Data compression
for geophysics never lived up to its early promise, because it promised
more than it could ever deliver.
Since that time, however, improved techniques have
made practical data compression a reality. It now helps the petroleum
industry manage today's enormous seismic datasets.
"A 10-terabyte dataset, these days, is very easy
to acquire. To manage 100 terabytes of data isn't so easy," said
Anthony A. Vassiliou, president of GeoEnergy Inc. in Tulsa. "It's
like trying to manage a large army."
GeoEnergy provides seismic data compression, processing
and data management services for the oil and gas industry.
Founded in 1998, the company utilizes a state-of-the-art
data compression technology originally developed for other industries.
The same concepts used by GeoEnergy have been employed
in designing the Stealth bomber, providing images in telemedicine
and storing fingerprint files for the FBI, according to Vassiliou.
GeoEnergy could serve as a case study for small vendors.
Even though it has built a successful business by
licensing data compression software, that may not be its future.
A seismic shift in the oil and gas industry is leading
Vassiliou to plan a new direction for his company.
Reality Sets In
Data compression employs algorithms to shrink the size
of a dataset, saving space and reducing transmission times.

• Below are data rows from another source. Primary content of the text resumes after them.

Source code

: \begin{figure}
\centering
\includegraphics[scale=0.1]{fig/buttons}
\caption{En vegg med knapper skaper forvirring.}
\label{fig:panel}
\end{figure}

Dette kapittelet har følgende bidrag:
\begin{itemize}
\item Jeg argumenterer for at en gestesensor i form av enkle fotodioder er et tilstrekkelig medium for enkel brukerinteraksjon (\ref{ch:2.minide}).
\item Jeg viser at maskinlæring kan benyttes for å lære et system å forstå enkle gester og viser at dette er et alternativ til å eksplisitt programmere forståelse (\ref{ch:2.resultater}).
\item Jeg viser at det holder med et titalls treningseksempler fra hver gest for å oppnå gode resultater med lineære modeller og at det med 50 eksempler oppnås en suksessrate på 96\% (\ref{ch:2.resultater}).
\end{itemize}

Here's an example of how it works: Designate the
start of a repeating sequence of numbers with the letter s, and
repetitions with the letter r. The set 123456712345671234567 then
can be written s1234567rr.
Define a numerically sequential set of integers with
the first integer, the letter t and the last integer, and the same
set can be written s1t7rr.
Algorithms in data compression may be a thousand
times more sophisticated, but the idea remains exactly the same
— to shrink the space taken up by a set of data.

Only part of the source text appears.